*What to do:*
Where an entry below contains an image, skip the image and reproduce the rest exactly.
--- Material for the task Enclosed Below ---
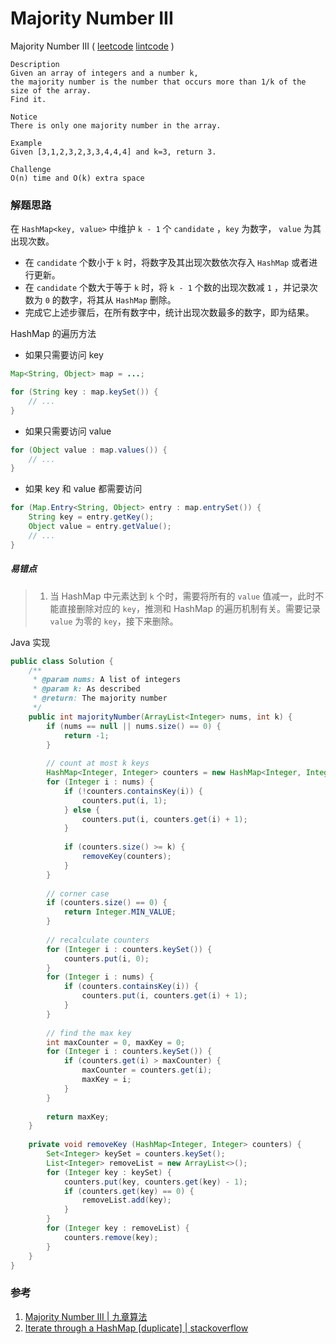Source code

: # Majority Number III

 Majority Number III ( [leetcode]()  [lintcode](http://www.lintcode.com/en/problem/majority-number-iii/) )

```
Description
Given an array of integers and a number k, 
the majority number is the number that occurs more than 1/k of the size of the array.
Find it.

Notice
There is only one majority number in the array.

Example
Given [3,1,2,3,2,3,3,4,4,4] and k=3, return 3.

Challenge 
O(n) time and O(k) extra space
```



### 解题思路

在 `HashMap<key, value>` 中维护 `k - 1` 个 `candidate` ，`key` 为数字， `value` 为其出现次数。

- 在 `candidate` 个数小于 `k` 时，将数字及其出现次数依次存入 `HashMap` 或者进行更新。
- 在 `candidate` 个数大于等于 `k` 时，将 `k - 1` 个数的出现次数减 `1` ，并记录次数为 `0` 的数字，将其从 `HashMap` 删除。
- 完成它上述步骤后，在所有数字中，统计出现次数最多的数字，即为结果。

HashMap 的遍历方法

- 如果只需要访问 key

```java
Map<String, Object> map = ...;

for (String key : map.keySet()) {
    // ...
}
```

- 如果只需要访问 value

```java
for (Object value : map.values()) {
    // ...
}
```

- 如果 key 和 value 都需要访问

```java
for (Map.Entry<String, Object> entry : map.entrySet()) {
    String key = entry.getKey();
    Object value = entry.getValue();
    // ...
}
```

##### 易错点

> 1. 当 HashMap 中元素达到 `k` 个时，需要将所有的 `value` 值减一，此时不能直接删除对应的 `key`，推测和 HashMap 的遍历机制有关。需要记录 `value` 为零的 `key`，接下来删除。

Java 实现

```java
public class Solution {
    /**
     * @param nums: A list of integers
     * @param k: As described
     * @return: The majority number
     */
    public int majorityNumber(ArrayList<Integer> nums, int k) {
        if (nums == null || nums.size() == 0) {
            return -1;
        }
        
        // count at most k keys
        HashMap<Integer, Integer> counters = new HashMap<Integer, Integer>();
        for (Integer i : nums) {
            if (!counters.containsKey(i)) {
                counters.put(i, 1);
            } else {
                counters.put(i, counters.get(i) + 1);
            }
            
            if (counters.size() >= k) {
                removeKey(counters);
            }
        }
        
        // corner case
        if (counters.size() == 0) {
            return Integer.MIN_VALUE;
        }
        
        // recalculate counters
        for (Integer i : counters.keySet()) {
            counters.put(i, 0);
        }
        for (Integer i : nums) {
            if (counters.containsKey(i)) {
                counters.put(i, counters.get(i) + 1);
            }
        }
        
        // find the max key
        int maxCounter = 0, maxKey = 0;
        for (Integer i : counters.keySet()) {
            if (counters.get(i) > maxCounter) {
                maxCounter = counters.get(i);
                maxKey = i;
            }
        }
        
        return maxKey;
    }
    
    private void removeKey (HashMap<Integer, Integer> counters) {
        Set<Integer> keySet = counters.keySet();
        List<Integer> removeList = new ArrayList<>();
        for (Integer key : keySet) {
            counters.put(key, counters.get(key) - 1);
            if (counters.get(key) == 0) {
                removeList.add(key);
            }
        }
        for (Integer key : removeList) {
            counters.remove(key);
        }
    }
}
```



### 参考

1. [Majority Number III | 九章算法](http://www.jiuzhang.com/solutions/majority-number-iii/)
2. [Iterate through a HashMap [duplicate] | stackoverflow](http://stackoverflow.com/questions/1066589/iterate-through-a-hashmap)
--- End of Enclosed Material for the task ---
*Result of this exercise:*
Source code

: # Majority Number III

 Majority Number III ( [leetcode]()  [lintcode](http://www.lintcode.com/en/problem/majority-number-iii/) )

```
Description
Given an array of integers and a number k, 
the majority number is the number that occurs more than 1/k of the size of the array.
Find it.

Notice
There is only one majority number in the array.

Example
Given [3,1,2,3,2,3,3,4,4,4] and k=3, return 3.

Challenge 
O(n) time and O(k) extra space
```



### 解题思路

在 `HashMap<key, value>` 中维护 `k - 1` 个 `candidate` ，`key` 为数字， `value` 为其出现次数。

- 在 `candidate` 个数小于 `k` 时，将数字及其出现次数依次存入 `HashMap` 或者进行更新。
- 在 `candidate` 个数大于等于 `k` 时，将 `k - 1` 个数的出现次数减 `1` ，并记录次数为 `0` 的数字，将其从 `HashMap` 删除。
- 完成它上述步骤后，在所有数字中，统计出现次数最多的数字，即为结果。

HashMap 的遍历方法

- 如果只需要访问 key

```java
Map<String, Object> map = ...;

for (String key : map.keySet()) {
    // ...
}
```

- 如果只需要访问 value

```java
for (Object value : map.values()) {
    // ...
}
```

- 如果 key 和 value 都需要访问

```java
for (Map.Entry<String, Object> entry : map.entrySet()) {
    String key = entry.getKey();
    Object value = entry.getValue();
    // ...
}
```

##### 易错点

> 1. 当 HashMap 中元素达到 `k` 个时，需要将所有的 `value` 值减一，此时不能直接删除对应的 `key`，推测和 HashMap 的遍历机制有关。需要记录 `value` 为零的 `key`，接下来删除。

Java 实现

```java
public class Solution {
    /**
     * @param nums: A list of integers
     * @param k: As described
     * @return: The majority number
     */
    public int majorityNumber(ArrayList<Integer> nums, int k) {
        if (nums == null || nums.size() == 0) {
            return -1;
        }
        
        // count at most k keys
        HashMap<Integer, Integer> counters = new HashMap<Integer, Integer>();
        for (Integer i : nums) {
            if (!counters.containsKey(i)) {
                counters.put(i, 1);
            } else {
                counters.put(i, counters.get(i) + 1);
            }
            
            if (counters.size() >= k) {
                removeKey(counters);
            }
        }
        
        // corner case
        if (counters.size() == 0) {
            return Integer.MIN_VALUE;
        }
        
        // recalculate counters
        for (Integer i : counters.keySet()) {
            counters.put(i, 0);
        }
        for (Integer i : nums) {
            if (counters.containsKey(i)) {
                counters.put(i, counters.get(i) + 1);
            }
        }
        
        // find the max key
        int maxCounter = 0, maxKey = 0;
        for (Integer i : counters.keySet()) {
            if (counters.get(i) > maxCounter) {
                maxCounter = counters.get(i);
                maxKey = i;
            }
        }
        
        return maxKey;
    }
    
    private void removeKey (HashMap<Integer, Integer> counters) {
        Set<Integer> keySet = counters.keySet();
        List<Integer> removeList = new ArrayList<>();
        for (Integer key : keySet) {
            counters.put(key, counters.get(key) - 1);
            if (counters.get(key) == 0) {
                removeList.add(key);
            }
        }
        for (Integer key : removeList) {
            counters.remove(key);
        }
    }
}
```



### 参考

1. [Majority Number III | 九章算法](http://www.jiuzhang.com/solutions/majority-number-iii/)
2. [Iterate through a HashMap [duplicate] | stackoverflow](http://stackoverflow.com/questions/1066589/iterate-through-a-hashmap)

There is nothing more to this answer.